§ **Exercise aim**: Give again the lines of the data from its first line through the line with "- **Typography**: Set". Change nothing.
==== Data records
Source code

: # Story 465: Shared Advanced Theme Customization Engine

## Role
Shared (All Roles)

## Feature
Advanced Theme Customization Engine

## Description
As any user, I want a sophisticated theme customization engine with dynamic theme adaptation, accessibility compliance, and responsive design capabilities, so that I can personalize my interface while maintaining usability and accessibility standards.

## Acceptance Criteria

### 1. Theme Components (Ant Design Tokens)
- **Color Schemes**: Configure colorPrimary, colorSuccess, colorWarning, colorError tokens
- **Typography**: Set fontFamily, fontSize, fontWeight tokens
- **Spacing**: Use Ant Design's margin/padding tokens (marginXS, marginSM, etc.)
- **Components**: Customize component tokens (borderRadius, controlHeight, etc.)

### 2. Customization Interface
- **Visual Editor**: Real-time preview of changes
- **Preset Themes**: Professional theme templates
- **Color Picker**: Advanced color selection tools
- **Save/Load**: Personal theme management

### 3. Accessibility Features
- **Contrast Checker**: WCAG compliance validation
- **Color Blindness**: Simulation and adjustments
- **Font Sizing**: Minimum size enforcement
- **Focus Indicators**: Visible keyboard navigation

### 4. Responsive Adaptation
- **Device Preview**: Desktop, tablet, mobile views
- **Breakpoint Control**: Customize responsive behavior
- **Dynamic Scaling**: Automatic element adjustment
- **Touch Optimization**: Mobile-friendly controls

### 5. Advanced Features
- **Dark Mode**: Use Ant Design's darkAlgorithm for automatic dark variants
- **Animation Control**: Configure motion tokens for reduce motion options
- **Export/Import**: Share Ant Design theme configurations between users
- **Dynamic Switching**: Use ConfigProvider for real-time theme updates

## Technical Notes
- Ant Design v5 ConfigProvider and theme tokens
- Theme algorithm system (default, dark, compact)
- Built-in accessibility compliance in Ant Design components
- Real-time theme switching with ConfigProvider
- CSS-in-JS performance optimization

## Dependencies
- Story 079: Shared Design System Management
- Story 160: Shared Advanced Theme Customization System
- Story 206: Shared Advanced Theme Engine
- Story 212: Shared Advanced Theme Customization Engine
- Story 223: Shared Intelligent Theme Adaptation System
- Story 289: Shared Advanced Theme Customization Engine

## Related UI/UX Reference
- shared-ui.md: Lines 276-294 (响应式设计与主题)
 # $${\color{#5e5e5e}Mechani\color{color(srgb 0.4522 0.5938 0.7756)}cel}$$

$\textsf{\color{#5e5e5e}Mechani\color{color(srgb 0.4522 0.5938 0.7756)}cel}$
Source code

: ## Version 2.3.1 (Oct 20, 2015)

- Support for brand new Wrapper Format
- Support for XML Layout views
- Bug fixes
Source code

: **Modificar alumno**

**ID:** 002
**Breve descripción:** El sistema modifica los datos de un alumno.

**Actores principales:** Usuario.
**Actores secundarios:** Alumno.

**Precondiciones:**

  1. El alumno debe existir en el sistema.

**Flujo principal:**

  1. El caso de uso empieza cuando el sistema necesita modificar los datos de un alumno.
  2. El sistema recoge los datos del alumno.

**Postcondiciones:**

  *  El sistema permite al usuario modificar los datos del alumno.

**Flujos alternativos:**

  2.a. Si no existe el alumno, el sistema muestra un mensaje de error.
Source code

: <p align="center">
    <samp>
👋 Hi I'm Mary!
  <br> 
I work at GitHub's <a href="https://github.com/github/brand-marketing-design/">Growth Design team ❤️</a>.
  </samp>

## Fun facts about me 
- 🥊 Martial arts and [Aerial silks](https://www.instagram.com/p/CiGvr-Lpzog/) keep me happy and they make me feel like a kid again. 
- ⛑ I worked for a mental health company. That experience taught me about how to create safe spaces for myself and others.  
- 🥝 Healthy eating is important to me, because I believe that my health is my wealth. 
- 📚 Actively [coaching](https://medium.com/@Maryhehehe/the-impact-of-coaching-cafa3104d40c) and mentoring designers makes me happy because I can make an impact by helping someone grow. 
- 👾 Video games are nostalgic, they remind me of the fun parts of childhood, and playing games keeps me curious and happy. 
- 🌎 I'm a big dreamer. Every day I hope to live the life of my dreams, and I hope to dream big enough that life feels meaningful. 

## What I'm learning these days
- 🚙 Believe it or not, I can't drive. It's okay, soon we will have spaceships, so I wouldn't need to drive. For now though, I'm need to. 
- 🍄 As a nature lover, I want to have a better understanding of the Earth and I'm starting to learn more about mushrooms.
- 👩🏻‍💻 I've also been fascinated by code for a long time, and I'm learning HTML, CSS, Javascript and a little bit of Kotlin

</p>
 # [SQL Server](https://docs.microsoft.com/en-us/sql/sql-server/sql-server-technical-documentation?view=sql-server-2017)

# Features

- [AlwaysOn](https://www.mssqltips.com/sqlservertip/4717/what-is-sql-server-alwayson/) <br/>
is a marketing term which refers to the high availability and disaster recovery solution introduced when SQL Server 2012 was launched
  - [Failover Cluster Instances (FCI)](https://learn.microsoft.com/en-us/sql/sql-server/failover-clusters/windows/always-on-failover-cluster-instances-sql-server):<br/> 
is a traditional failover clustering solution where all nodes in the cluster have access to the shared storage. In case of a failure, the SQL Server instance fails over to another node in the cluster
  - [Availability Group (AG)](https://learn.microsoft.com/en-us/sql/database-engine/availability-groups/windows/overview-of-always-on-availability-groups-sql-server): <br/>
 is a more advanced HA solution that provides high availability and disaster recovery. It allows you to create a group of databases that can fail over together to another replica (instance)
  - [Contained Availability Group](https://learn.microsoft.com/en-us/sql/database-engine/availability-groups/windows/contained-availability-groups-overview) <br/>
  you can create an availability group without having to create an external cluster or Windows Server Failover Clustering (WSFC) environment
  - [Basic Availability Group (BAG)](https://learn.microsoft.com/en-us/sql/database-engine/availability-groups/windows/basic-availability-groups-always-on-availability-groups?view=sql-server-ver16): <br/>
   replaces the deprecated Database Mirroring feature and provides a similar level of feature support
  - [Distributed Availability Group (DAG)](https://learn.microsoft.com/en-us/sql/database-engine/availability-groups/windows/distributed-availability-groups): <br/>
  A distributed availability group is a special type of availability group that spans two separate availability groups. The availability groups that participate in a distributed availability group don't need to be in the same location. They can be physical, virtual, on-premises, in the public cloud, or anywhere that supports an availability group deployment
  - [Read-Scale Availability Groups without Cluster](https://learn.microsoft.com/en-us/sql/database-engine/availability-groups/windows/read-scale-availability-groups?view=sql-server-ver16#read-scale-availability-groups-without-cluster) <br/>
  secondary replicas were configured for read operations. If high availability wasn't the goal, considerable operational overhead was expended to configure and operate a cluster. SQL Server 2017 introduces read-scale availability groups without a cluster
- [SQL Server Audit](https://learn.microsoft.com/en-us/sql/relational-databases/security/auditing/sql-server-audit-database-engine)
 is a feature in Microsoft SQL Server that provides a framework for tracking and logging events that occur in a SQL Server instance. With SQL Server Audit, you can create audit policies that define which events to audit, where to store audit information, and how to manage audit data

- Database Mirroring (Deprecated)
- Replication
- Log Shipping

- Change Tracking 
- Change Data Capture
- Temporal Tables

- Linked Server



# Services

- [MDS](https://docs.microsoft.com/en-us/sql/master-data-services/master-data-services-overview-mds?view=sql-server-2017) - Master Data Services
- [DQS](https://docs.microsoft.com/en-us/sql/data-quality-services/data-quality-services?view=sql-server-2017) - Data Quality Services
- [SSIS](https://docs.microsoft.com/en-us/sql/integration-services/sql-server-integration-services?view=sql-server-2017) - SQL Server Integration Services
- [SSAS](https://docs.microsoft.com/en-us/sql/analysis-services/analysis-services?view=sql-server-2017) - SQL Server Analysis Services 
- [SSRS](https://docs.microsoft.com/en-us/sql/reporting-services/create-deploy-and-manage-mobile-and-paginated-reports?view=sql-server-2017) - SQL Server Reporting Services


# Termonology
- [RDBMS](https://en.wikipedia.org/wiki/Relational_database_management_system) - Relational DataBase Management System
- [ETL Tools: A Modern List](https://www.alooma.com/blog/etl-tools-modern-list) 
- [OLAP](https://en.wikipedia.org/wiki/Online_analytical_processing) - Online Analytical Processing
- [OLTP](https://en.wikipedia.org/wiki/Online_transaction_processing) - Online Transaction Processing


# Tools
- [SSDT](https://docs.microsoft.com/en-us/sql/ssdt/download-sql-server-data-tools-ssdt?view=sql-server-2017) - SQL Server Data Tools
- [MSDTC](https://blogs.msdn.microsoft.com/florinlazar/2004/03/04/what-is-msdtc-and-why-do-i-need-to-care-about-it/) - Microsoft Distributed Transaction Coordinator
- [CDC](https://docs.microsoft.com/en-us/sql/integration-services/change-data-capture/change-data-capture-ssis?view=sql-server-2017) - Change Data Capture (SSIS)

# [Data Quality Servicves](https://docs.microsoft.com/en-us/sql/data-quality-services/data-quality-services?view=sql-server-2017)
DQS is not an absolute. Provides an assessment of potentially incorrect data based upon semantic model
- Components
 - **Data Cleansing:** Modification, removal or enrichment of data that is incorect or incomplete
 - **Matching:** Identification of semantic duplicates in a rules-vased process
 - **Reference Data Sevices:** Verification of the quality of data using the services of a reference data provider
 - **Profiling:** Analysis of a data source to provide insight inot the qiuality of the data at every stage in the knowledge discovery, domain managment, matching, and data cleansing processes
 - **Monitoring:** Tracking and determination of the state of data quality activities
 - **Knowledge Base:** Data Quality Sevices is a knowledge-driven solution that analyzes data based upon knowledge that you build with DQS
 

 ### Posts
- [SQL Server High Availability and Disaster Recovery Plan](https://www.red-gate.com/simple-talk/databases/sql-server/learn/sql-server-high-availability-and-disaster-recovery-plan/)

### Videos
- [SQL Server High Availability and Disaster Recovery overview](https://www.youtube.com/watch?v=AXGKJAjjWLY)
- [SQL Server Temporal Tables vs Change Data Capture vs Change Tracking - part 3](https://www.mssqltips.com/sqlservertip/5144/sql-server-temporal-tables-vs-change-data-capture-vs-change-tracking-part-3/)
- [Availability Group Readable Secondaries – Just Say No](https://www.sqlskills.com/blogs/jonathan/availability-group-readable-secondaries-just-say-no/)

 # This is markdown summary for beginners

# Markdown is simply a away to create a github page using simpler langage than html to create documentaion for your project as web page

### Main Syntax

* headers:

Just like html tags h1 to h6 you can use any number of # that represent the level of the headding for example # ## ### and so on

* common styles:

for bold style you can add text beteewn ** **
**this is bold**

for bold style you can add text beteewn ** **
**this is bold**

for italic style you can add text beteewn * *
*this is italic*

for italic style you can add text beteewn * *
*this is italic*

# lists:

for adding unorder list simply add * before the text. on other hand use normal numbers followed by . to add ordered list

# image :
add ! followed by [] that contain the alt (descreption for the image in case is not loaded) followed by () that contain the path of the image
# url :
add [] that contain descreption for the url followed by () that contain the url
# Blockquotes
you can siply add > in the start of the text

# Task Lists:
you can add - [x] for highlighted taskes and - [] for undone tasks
========
§ **Final answer**:
Source code

: # Story 465: Shared Advanced Theme Customization Engine

## Role
Shared (All Roles)

## Feature
Advanced Theme Customization Engine

## Description
As any user, I want a sophisticated theme customization engine with dynamic theme adaptation, accessibility compliance, and responsive design capabilities, so that I can personalize my interface while maintaining usability and accessibility standards.

## Acceptance Criteria

### 1. Theme Components (Ant Design Tokens)
- **Color Schemes**: Configure colorPrimary, colorSuccess, colorWarning, colorError tokens
- **Typography**: Set fontFamily, fontSize, fontWeight tokens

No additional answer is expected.